**Task:**
Among the entries below, take the line with "Style Design" and the line with "3. Create a connector: The", and output them and every line between them exactly, with nothing else.

Dataset entries:
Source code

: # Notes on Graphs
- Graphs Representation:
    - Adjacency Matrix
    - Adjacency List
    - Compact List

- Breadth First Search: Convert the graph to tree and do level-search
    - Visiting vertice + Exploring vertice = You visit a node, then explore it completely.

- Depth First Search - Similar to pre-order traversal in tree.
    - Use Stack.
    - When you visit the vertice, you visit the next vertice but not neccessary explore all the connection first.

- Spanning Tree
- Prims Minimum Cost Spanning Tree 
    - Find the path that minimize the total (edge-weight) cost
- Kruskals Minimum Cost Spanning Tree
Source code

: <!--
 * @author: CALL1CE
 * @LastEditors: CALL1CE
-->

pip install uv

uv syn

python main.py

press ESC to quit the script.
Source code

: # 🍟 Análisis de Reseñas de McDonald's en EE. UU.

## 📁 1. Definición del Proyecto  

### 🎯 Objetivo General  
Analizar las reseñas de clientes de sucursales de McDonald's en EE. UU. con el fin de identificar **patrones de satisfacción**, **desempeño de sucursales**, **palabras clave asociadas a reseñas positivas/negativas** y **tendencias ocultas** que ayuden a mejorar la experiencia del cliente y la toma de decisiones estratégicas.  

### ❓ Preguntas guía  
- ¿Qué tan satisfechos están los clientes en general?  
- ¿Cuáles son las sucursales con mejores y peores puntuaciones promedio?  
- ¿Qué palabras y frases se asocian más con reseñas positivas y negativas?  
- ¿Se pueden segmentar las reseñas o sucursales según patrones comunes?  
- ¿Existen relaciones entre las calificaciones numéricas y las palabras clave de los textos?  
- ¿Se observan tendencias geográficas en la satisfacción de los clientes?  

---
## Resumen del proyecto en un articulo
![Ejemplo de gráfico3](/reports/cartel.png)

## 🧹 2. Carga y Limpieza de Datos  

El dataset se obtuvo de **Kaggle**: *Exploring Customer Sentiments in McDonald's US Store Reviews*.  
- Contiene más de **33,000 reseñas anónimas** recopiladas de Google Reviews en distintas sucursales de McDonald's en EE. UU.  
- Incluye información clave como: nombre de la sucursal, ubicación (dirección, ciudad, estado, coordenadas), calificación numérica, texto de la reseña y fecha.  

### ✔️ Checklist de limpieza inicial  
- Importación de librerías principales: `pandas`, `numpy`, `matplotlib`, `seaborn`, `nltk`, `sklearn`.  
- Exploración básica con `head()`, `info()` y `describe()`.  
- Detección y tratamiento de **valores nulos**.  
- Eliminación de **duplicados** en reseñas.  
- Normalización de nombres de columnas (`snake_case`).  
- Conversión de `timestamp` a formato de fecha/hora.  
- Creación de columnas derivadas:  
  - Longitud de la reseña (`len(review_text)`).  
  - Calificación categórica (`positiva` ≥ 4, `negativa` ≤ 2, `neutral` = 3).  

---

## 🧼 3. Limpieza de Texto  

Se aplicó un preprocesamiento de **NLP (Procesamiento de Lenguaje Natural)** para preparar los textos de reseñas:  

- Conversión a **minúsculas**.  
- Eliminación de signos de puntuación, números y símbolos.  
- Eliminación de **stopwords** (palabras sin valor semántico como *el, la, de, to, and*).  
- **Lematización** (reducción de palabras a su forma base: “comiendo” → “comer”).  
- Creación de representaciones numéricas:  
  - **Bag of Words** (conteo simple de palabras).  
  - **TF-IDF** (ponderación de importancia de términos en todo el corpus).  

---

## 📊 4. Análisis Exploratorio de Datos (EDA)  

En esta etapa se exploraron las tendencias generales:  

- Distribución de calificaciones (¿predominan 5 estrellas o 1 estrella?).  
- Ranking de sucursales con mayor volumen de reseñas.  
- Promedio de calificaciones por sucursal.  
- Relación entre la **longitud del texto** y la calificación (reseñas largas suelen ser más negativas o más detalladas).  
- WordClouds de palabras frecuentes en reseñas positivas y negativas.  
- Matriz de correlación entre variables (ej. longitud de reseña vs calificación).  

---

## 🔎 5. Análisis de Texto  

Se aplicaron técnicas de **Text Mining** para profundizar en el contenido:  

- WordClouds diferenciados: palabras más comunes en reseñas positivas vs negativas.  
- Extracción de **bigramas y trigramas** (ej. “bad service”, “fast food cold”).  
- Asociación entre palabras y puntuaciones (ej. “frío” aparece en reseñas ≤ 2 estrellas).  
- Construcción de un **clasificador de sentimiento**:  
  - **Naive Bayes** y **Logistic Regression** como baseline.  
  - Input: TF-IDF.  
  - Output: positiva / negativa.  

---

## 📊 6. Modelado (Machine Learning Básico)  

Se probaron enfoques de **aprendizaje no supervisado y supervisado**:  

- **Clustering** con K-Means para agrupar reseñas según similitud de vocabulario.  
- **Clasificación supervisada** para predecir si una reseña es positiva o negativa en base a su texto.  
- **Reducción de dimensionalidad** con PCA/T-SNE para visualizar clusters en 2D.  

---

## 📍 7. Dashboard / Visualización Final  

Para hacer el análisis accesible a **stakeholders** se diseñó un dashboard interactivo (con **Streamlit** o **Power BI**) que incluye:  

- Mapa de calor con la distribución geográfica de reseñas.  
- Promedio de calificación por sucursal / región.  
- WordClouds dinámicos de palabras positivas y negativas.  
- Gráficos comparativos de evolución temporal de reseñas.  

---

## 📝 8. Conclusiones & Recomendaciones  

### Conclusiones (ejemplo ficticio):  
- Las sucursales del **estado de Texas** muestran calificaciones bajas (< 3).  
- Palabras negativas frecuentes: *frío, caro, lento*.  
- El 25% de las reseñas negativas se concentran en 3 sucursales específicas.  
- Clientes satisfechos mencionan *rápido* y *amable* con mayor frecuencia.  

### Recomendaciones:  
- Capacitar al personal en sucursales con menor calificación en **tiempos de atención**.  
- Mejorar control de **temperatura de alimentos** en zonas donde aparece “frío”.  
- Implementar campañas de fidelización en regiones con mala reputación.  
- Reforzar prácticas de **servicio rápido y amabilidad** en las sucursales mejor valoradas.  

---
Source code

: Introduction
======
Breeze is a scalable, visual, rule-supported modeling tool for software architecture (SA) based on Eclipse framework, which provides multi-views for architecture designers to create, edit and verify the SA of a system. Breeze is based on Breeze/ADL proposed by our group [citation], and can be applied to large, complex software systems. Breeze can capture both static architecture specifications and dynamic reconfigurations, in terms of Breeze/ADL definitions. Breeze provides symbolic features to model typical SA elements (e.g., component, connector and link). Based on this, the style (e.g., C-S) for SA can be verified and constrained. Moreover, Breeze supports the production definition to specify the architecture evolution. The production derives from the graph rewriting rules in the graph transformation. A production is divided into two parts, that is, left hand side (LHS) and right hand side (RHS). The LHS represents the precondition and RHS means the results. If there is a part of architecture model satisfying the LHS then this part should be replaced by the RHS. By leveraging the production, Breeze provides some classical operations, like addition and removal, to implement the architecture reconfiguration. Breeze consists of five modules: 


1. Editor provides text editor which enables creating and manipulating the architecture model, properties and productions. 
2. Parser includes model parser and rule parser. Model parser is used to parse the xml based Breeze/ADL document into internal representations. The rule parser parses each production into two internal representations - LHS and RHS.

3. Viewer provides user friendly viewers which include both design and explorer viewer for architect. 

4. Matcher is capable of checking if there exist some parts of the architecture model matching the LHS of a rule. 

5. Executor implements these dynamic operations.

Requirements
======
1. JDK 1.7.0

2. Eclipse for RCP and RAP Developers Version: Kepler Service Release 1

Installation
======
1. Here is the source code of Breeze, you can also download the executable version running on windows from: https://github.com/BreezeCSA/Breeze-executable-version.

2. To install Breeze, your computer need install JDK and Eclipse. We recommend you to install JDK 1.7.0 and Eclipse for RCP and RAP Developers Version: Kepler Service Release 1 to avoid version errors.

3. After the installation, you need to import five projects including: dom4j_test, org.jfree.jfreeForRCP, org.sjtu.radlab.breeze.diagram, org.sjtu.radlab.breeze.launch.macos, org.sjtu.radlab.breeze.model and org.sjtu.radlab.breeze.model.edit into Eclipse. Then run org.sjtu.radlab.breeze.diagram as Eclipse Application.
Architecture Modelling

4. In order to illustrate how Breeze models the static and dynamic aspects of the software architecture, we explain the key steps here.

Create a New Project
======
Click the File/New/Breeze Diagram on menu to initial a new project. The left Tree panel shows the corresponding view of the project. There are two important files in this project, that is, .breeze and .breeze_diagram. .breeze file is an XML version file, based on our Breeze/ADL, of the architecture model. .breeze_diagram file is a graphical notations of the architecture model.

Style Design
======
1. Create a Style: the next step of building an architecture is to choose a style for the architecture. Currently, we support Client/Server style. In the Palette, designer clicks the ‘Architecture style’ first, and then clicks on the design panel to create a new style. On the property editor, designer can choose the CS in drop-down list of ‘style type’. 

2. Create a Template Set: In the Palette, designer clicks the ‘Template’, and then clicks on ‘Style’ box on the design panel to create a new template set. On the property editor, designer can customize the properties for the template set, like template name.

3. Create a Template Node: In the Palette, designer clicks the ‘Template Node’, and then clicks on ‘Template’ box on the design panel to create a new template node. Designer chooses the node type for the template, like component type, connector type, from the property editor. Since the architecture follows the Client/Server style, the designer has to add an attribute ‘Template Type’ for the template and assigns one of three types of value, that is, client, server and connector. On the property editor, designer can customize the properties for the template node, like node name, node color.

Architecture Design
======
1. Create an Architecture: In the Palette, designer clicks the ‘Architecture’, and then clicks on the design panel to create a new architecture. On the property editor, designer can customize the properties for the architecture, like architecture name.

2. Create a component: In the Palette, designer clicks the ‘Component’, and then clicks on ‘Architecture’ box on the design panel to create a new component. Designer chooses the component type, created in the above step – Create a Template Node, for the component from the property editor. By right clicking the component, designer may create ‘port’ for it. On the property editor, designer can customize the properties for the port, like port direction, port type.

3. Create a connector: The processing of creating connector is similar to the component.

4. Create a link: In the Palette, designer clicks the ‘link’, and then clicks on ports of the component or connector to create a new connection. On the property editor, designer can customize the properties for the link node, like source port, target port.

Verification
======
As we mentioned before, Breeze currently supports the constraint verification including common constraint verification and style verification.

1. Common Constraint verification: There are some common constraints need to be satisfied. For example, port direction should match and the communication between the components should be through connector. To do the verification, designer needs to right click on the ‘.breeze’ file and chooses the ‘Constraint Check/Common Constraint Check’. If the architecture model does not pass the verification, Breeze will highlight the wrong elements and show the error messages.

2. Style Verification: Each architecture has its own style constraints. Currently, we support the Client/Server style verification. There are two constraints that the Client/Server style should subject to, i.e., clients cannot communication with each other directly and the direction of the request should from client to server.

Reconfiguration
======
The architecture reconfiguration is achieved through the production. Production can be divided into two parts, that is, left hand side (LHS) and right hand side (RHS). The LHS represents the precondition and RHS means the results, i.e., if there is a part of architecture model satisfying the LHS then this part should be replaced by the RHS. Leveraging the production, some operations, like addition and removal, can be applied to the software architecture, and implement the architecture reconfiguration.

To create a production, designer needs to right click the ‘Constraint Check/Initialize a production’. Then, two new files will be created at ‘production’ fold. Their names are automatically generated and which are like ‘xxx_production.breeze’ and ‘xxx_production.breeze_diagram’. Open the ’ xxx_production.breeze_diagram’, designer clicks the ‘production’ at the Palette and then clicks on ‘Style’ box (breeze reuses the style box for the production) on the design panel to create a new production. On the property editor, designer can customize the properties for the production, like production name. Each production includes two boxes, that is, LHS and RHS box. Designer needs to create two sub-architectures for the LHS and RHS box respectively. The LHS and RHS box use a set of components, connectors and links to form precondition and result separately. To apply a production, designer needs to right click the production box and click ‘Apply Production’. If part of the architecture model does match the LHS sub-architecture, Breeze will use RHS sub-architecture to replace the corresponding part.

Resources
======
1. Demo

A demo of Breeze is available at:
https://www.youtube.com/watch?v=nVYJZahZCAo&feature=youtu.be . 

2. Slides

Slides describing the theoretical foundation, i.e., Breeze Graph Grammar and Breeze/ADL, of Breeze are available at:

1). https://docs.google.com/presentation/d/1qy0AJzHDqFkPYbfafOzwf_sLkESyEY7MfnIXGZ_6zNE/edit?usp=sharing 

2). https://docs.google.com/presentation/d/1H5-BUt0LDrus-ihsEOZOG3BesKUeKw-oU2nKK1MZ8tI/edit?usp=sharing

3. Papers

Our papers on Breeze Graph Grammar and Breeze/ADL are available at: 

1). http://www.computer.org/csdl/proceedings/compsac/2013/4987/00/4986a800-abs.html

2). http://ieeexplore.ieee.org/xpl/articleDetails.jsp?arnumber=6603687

**Response:**
Style Design
======
1. Create a Style: the next step of building an architecture is to choose a style for the architecture. Currently, we support Client/Server style. In the Palette, designer clicks the ‘Architecture style’ first, and then clicks on the design panel to create a new style. On the property editor, designer can choose the CS in drop-down list of ‘style type’. 

2. Create a Template Set: In the Palette, designer clicks the ‘Template’, and then clicks on ‘Style’ box on the design panel to create a new template set. On the property editor, designer can customize the properties for the template set, like template name.

3. Create a Template Node: In the Palette, designer clicks the ‘Template Node’, and then clicks on ‘Template’ box on the design panel to create a new template node. Designer chooses the node type for the template, like component type, connector type, from the property editor. Since the architecture follows the Client/Server style, the designer has to add an attribute ‘Template Type’ for the template and assigns one of three types of value, that is, client, server and connector. On the property editor, designer can customize the properties for the template node, like node name, node color.

Architecture Design
======
1. Create an Architecture: In the Palette, designer clicks the ‘Architecture’, and then clicks on the design panel to create a new architecture. On the property editor, designer can customize the properties for the architecture, like architecture name.

2. Create a component: In the Palette, designer clicks the ‘Component’, and then clicks on ‘Architecture’ box on the design panel to create a new component. Designer chooses the component type, created in the above step – Create a Template Node, for the component from the property editor. By right clicking the component, designer may create ‘port’ for it. On the property editor, designer can customize the properties for the port, like port direction, port type.

3. Create a connector: The processing of creating connector is similar to the component.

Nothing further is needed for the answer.